Covington, Adams e Sargin divulgam:

“Nosso objetivo é prever o tempo de exibição esperado com base em exemplos de treinamento que sejam positivos (a impressão de vídeo foi clicada) ou negativa (a impressão não foi clicada). Exemplos positivos são anotados com a quantidade de tempo que o usuário passou assistindo ao vídeo. Para prever o tempo de exibição esperado, usamos a técnica de regressão logística ponderada, desenvolvida para esse fim.”

Em outras palavras, se você deseja otimizar seu vídeo para os sistemas de recomendação do YouTube, precisa ajudar os espectadores a encontrar os vídeos que desejam assistir e maximizar o envolvimento e a satisfação a longo prazo.

Isso é difícil.

Mas, com mais de 500 horas de conteúdo de vídeo sendo enviado para o YouTube a cada minuto, é isso que você precisa fazer hoje em dia.

O que isso significa para você?

Mas espere, tem mais!

Os autores do artigo também revelaram que o YouTube vem usando “aprendizado profundo” para projetar, iterar e manter “um sistema de recomendação massivo” desde 2016.

E eles viram “melhorias dramáticas de desempenho” com “enorme impacto voltado para o usuário” mesmo naquela época.

Agora, isso pode não mantê-lo acordado à noite.

Mas, se o Google lançar o que eles aprenderam, oh, o Google Shopping, por exemplo, aposto que isso criará pesadelos para pesquisadores e desenvolvedores da Amazon.

Agora, o que isso significa para você?

Percebo que seu foco está em marketing digital, SEO, marketing de conteúdo e pesquisa paga.Bem, isso te trouxe até aqui.

E os próximos quatro anos?

Bem, se você ou alguém da sua equipe já entende o TensorFlow (anteriormente conhecido como Google Brain), então você está pronto para arrasar.

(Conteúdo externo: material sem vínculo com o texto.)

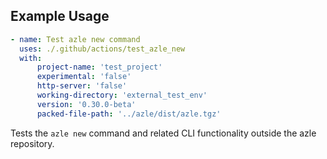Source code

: ## Example Usage

```yaml
- name: Test azle new command
  uses: ./.github/actions/test_azle_new
  with:
      project-name: 'test_project'
      experimental: 'false'
      http-server: 'false'
      working-directory: 'external_test_env'
      version: '0.30.0-beta'
      packed-file-path: '../azle/dist/azle.tgz'
```

Tests the `azle new` command and related CLI functionality outside the azle repository.
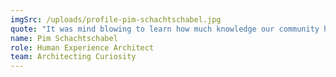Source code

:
 ```yaml
---
imgSrc: /uploads/profile-pim-schachtschabel.jpg
quote: "It was mind blowing to learn how much knowledge our community had internally. Gradual made these skills visible and easier to share."
name: Pim Schachtschabel
role: Human Experience Architect
team: Architecting Curiosity
---
```

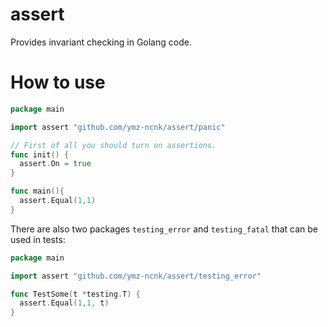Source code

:# assert
Provides invariant checking in Golang code.

# How to use
```go
package main

import assert "github.com/ymz-ncnk/assert/panic"

// First of all you should turn on assertions.
func init() {
  assert.On = true
}

func main(){
  assert.Equal(1,1)
}
```

There are also two packages `testing_error` and `testing_fatal` that can be used in tests:
```go
package main

import assert "github.com/ymz-ncnk/assert/testing_error"

func TestSome(t *testing.T) {
  assert.Equal(1,1, t)
}
```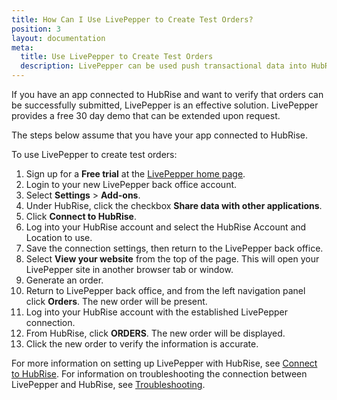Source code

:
 ```yaml
---
title: How Can I Use LivePepper to Create Test Orders?
position: 3
layout: documentation
meta:
  title: Use LivePepper to Create Test Orders
  description: LivePepper can be used push transactional data into HubRise.
---
```


If you have an app connected to HubRise and want to verify that orders can be successfully submitted, LivePepper is an effective solution. LivePepper provides a free 30 day demo that can be extended upon request.

The steps below assume that you have your app connected to HubRise.

To use LivePepper to create test orders:

1. Sign up for a **Free trial** at the [LivePepper home page](https://www.livepepper.com/).
1. Login to your new LivePepper back office account.
1. Select **Settings** > **Add-ons**.
1. Under HubRise, click the checkbox **Share data with other applications**.
1. Click **Connect to HubRise**.
1. Log into your HubRise account and select the HubRise Account and Location to use.
1. Save the connection settings, then return to the LivePepper back office.
1. Select **View your website** from the top of the page. This will open your LivePepper site in another browser tab or window.
1. Generate an order.
1. Return to LivePepper back office, and from the left navigation panel click **Orders**. The new order will be present.
1. Log into your HubRise account with the established LivePepper connection. 
1. From HubRise, click **ORDERS**. The new order will be displayed.
1. Click the new order to verify the information is accurate.

For more information on setting up LivePepper with HubRise, see [Connect to HubRise](/apps/livepepper/connect-hubrise/). For information on troubleshooting the connection between LivePepper and HubRise, see [Troubleshooting](/apps/livepepper/troubleshooting/).
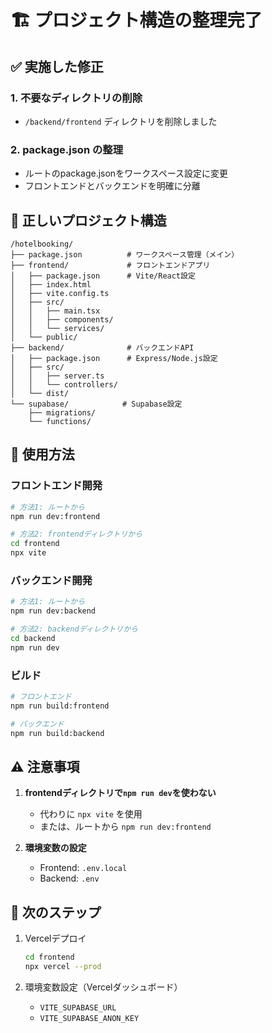 # 🏗️ プロジェクト構造の整理完了

## ✅ 実施した修正

### 1. 不要なディレクトリの削除
- `/backend/frontend` ディレクトリを削除しました

### 2. package.json の整理
- ルートのpackage.jsonをワークスペース設定に変更
- フロントエンドとバックエンドを明確に分離

## 📁 正しいプロジェクト構造

```
/hotelbooking/
├── package.json          # ワークスペース管理（メイン）
├── frontend/             # フロントエンドアプリ
│   ├── package.json      # Vite/React設定
│   ├── index.html
│   ├── vite.config.ts
│   ├── src/
│   │   ├── main.tsx
│   │   ├── components/
│   │   └── services/
│   └── public/
├── backend/              # バックエンドAPI
│   ├── package.json      # Express/Node.js設定
│   ├── src/
│   │   ├── server.ts
│   │   └── controllers/
│   └── dist/
└── supabase/            # Supabase設定
    ├── migrations/
    └── functions/
```

## 🚀 使用方法

### フロントエンド開発
```bash
# 方法1: ルートから
npm run dev:frontend

# 方法2: frontendディレクトリから
cd frontend
npx vite
```

### バックエンド開発
```bash
# 方法1: ルートから
npm run dev:backend

# 方法2: backendディレクトリから
cd backend
npm run dev
```

### ビルド
```bash
# フロントエンド
npm run build:frontend

# バックエンド
npm run build:backend
```

## ⚠️ 注意事項

1. **frontendディレクトリで`npm run dev`を使わない**
   - 代わりに `npx vite` を使用
   - または、ルートから `npm run dev:frontend`

2. **環境変数の設定**
   - Frontend: `.env.local`
   - Backend: `.env`

## 🎯 次のステップ

1. Vercelデプロイ
   ```bash
   cd frontend
   npx vercel --prod
   ```

2. 環境変数設定（Vercelダッシュボード）
   - `VITE_SUPABASE_URL`
   - `VITE_SUPABASE_ANON_KEY`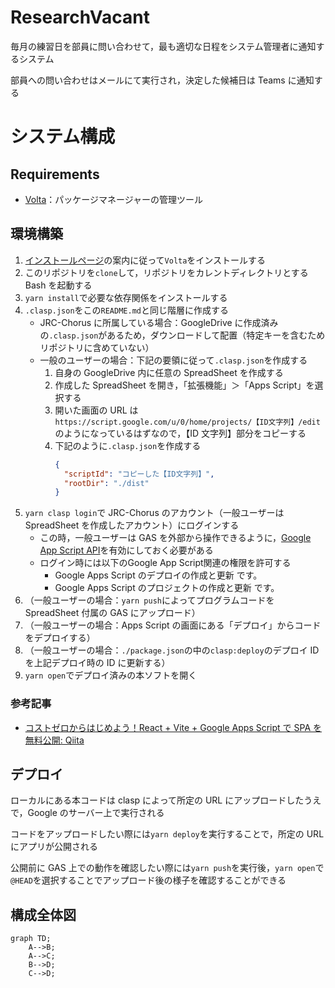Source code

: # ResearchVacant

毎月の練習日を部員に問い合わせて，最も適切な日程をシステム管理者に通知するシステム

部員への問い合わせはメールにて実行され，決定した候補日は Teams に通知する

# システム構成

## Requirements

- [Volta](https://volta.sh)：パッケージマネージャーの管理ツール

## 環境構築

1. [インストールページ](https://docs.volta.sh/guide/getting-started)の案内に従って`Volta`をインストールする
2. このリポジトリを`clone`して，リポジトリをカレントディレクトリとする Bash を起動する
3. `yarn install`で必要な依存関係をインストールする
4. `.clasp.json`をこの`README.md`と同じ階層に作成する
   - JRC-Chorus に所属している場合：GoogleDrive に作成済みの`.clasp.json`があるため，ダウンロードして配置（特定キーを含むためリポジトリに含めていない）
   - 一般のユーザーの場合：下記の要領に従って`.clasp.json`を作成する
     1. 自身の GoogleDrive 内に任意の SpreadSheet を作成する
     2. 作成した SpreadSheet を開き，「拡張機能」＞「Apps Script」を選択する
     3. 開いた画面の URL は`https://script.google.com/u/0/home/projects/【ID文字列】/edit`のようになっているはずなので，【ID 文字列】部分をコピーする
     4. 下記のように`.clasp.json`を作成する
        ```json
        {
          "scriptId": "コピーした【ID文字列】",
          "rootDir": "./dist"
        }
        ```
5. `yarn clasp login`で JRC-Chorus のアカウント（一般ユーザーは SpreadSheet を作成したアカウント）にログインする
   - この時，一般ユーザーは GAS を外部から操作できるように，[Google App Script API](https://script.google.com/home/usersettings)を有効にしておく必要がある
   - ログイン時には以下のGoogle App Script関連の権限を許可する
     - Google Apps Script のデプロイの作成と更新 です。
     - Google Apps Script のプロジェクトの作成と更新 です。
6. （一般ユーザーの場合：`yarn push`によってプログラムコードを SpreadSheet 付属の GAS にアップロード）
7. （一般ユーザーの場合：Apps Script の画面にある「デプロイ」からコードをデプロイする）
8. （一般ユーザーの場合：`./package.json`の中の`clasp:deploy`のデプロイ ID を上記デプロイ時の ID に更新する）
9. `yarn open`でデプロイ済みの本ソフトを開く

### 参考記事

- [コストゼロからはじめよう！React + Vite + Google Apps Script で SPA を無料公開: Qiita](https://qiita.com/takatama/items/7253d89e52d816bee739)

## デプロイ

ローカルにある本コードは clasp によって所定の URL にアップロードしたうえで，Google のサーバー上で実行される

コードをアップロードしたい際には`yarn deploy`を実行することで，所定の URL にアプリが公開される

公開前に GAS 上での動作を確認したい際には`yarn push`を実行後，`yarn open`で`@HEAD`を選択することでアップロード後の様子を確認することができる

## 構成全体図

```mermaid
graph TD;
    A-->B;
    A-->C;
    B-->D;
    C-->D;
```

Mas, se você não tiver um pesquisador ou desenvolvedor em sua equipe que entenda como usar o ecossistema abrangente e flexível de ferramentas, bibliotecas e recursos da comunidade do TensorFlow para impulsionar o aprendizado de máquina (ML) de última geração para crie e implante aplicativos baseados em ML para sua organização ou clientes, então você precisa encontrar um … rapidamente.

Por quê?

Porque no futuro, seu destino – e o destino de sua organização ou clientes – aumentará nas mãos dos sistemas de recomendação.

É por isso que vale a pena dedicar seu tempo e atenção para ler “Redes neurais profundas para recomendações do YouTube” hoje.

Assim como um daqueles brinquedos de espionagem periscópio que permitem que as crianças “vejam cantos e paredes”, este documento acadêmico de 8 páginas pode ajudá-lo a ver o que está escondido à vista de todos por mais de três anos e meio.